L'Unione Europea accetta di collaborare con Usa per il "Board of Peace" nonostante questo possa ricomporre e al tempo stesso incanalare le potenze medie sotto una cornice guidata dagli stessi Stati Uniti e da Trump

L’Unione europea si è detta pronta a collaborare con gli Stati Uniti sul piano per Gaza promosso da Donald Trump, chiarendo però di avere dubbi su governance, ambito di applicazione e compatibilità con la Carta Onu. A ribadirlo è stato il portavoce della Commissione europea Anouar El Anouni, che ha aperto alla cooperazione con Washington per tentare di ottenere maggiore trasparenza. Secondo molti analisti è paradossale come gli Stati Uniti, alleati di Israele, siano anche i promotori del "Board of Peace", la cui natura è evidenziata essere incerta.
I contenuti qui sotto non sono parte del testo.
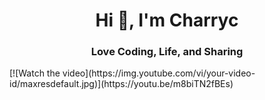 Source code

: <h1 align="center">Hi 👋, I'm Charryc</h1>
<h3 align="center">Love Coding, Life, and Sharing</h3>
[![Watch the video](https://img.youtube.com/vi/your-video-id/maxresdefault.jpg)](https://youtu.be/m8biTN2fBEs) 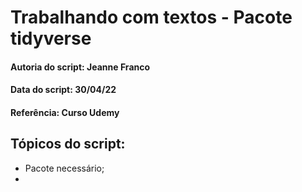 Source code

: # Trabalhando com textos - Pacote tidyverse

#### Autoria do script: Jeanne Franco
#### Data do script: 30/04/22
#### Referência: Curso Udemy

## Tópicos do script:

- Pacote necessário;
- 
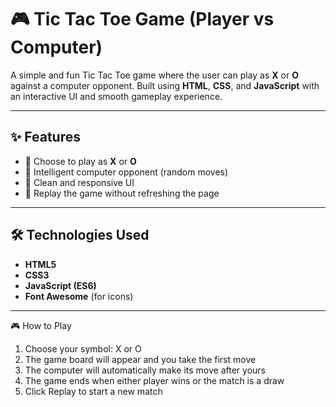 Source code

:# 🎮 Tic Tac Toe Game (Player vs Computer)

A simple and fun Tic Tac Toe game where the user can play as **X** or **O** against a computer opponent. Built using **HTML**, **CSS**, and **JavaScript** with an interactive UI and smooth gameplay experience.

---

## ✨ Features

- 🎯 Choose to play as **X** or **O**
- 🧠 Intelligent computer opponent (random moves)
- 🎨 Clean and responsive UI
- 🔁 Replay the game without refreshing the page

---

## 🛠️ Technologies Used

- **HTML5**
- **CSS3**
- **JavaScript (ES6)**
- **Font Awesome** (for icons)

---
🎮 How to Play

1. Choose your symbol: X or O
2. The game board will appear and you take the first move
3. The computer will automatically make its move after yours
4. The game ends when either player wins or the match is a draw
5. Click Replay to start a new match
Board of Peace, portavoce della Commissione europea El Anouni a Trump: "Ue è pronta a collaborare con Usa per attuare il piano"

Durante il briefing quotidiano, El Anouni ha spiegato che Bruxelles è disponibile a lavorare con gli Stati Uniti per valutare come raggiungere l’obiettivo di un piano di pace per Gaza, con un "Board of Peace" che avrebbe il ruolo di organismo transitorio in relazione a una risoluzione del Consiglio di Sicurezza delle Nazioni Unite. "Abbiamo una serie di domande in merito ad alcuni elementi della Carta, in particolare il suo ambito di applicazione, la sua governance e la sua compatibilità con la Carta delle Nazioni Unite. E siamo disposti a collaborare con gli Stati Uniti per attuare il piano di pace per Gaza", ha dichiarato il portavoce, aggiungendo che l’Ue vuole lavorare con Washington "per valutare come raggiungere congiuntamente questo obiettivo".
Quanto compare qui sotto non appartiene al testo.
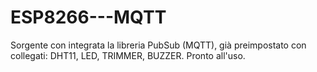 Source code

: # ESP8266---MQTT


Sorgente con integrata la libreria PubSub (MQTT), già preimpostato con collegati: DHT11, LED, TRIMMER, BUZZER. Pronto all'uso.

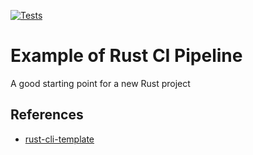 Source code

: [![Tests](https://github.com/kwabenakimia/github-actions-rust-example_v2/actions/workflows/tests.yml/badge.svg)](https://github.com/kwabenakimia/github-actions-rust-example_v2/actions/workflows/tests.yml)

# Example of Rust CI Pipeline 


A good starting point for a new Rust project

## References

* [rust-cli-template](https://github.com/kbknapp/rust-cli-template)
Finora sono 27 i Paesi che hanno accettato l’invito di Trump ad aderire al Board of Peace:

Argentina, Albania, Armenia, Azerbaigian, Bahrein, Bielorussia, Bulgaria, Cambogia, Egitto, Ungheria, Indonesia, Israele, Giordania, Kazakistan, Kosovo, Marocco, Mongolia, Pakistan, Paraguay, Qatar, Arabia Saudita, Turchia, Emirati Arabi Uniti, Uzbekistan e Vietnam e El Salvador.

Il Messico ha confermato di aver ricevuto l’invito ma sta ancora valutando la decisione, sottolineando la necessità di coerenza con i principi di autodeterminazione dei popoli e riconoscimento dello Stato palestinese. Anche la Turchia ha ribadito il proprio sostegno, con il presidente Erdogan che ha espresso la convinzione che porre fine alla catastrofe umanitaria a Gaza possa aprire la strada a una pace duratura nella regione.
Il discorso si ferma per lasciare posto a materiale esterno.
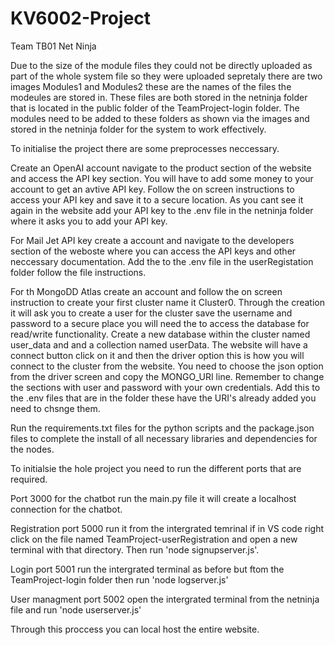 # KV6002-Project
Team TB01 Net Ninja

Due to the size of the module files they could not be directly uploaded as part of the whole system file so they were uploaded sepretaly there are two images Modules1 and Modules2 these are the names of the files the modeules are stored in. These files are both stored in the netninja folder that is located in the public folder of the TeamProject-login folder. The modules need to be added to these folders as shown via the images and stored in the netninja folder for the system to work effectively.

To initialise the project there are some preprocesses neccessary.

Create an OpenAI account navigate to the product section of the website and access the API
key section. You will have to add some money to your account to get an avtive API key. Follow 
the on screen instructions to access your API key and save it to a secure location. As you cant see
it again in the website add your API key to the .env file in the netninja folder where it asks you to add your API key.

For Mail Jet API key create a account and navigate to the developers section of the weboste where you can access the API keys and other neccessary documentation. Add the to the .env file in the userRegistation folder follow the file instructions.

For th MongoDD Atlas create an account and follow the on screen instruction to create your first cluster name it Cluster0. Through the creation it will ask you to create a user for the cluster save the username and password to a secure place you will need the to access the database for read/write functionality. Create a new database within the cluster named user_data and and a collection named userData. The website will have a connect button click on it and then the driver option this is how you will connect to the cluster from the website. You need to choose the json option from the driver screen and copy the MONGO_URI line. Remember to change the sections with user and password with your own credentials. Add this to the .env files that are in the folder these have the URI's already added you need to chsnge them.

Run the requirements.txt files for the python scripts and the package.json files to complete the install of all necessary libraries and dependencies for the nodes.

To initialsie the hole project you need to run the different ports that are required.

Port 3000 for the chatbot run the main.py file it will create a localhost connection for the chatbot.

Registration port 5000 run it from the intergrated temrinal if in VS code right click on the file named TeamProject-userRegistration and open a new terminal with that directory. Then run 'node signupserver.js'.

Login port 5001 run the intergrated terminal as before but ftom the TeamProject-login folder then run 'node logserver.js' 

User managment port 5002 open the intergrated terminal from the netninja file and run 'node userserver.js'


Through this proccess you can local host the entire website.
Il senso politico del Board of Peace

Secondo Angelos Syrigos, professore di diritto internazionale all’Università Panteion di Atene, l’iniziativa del Board of Peace va letta anche in chiave interna statunitense. "Trump sta pensando all’interno degli Stati Uniti. Le cose non vanno bene. Ha bisogno di una grande vittoria prima degli esami di metà novembre", ha spiegato, collegando l’operazione alla necessità di risultati spendibili in vista delle midterm. Syrigos ha ricordato come il presidente abbia cercato negli ultimi mesi successi di politica estera da presentare all’opinione pubblica, dal Venezuela all’Iran fino all’Ucraina. Ha inoltre sollevato dubbi sulla governance del Board, osservando che Trump avrebbe chiesto contributi finanziari elevati ai membri e che nel consiglio siederebbe anche il genero sionista Jared Kushner. "Come funzionerà questa cosa? Trump e suo genero lo amministrano?", ha chiesto il professore.

Sul piano geopolitico, la politologa Catherine Fieschi ha interpretato il Board come uno strumento per ricomporre e al tempo stesso incanalare le potenze medie sotto una cornice guidata dagli Stati Uniti, riducendone l’autonomia strategica. Secondo questa lettura, l’obiettivo non sarebbe tanto un nuovo multilateralismo, quanto impedire la formazione di coalizioni indipendenti in un contesto di rivalità tra grandi potenze.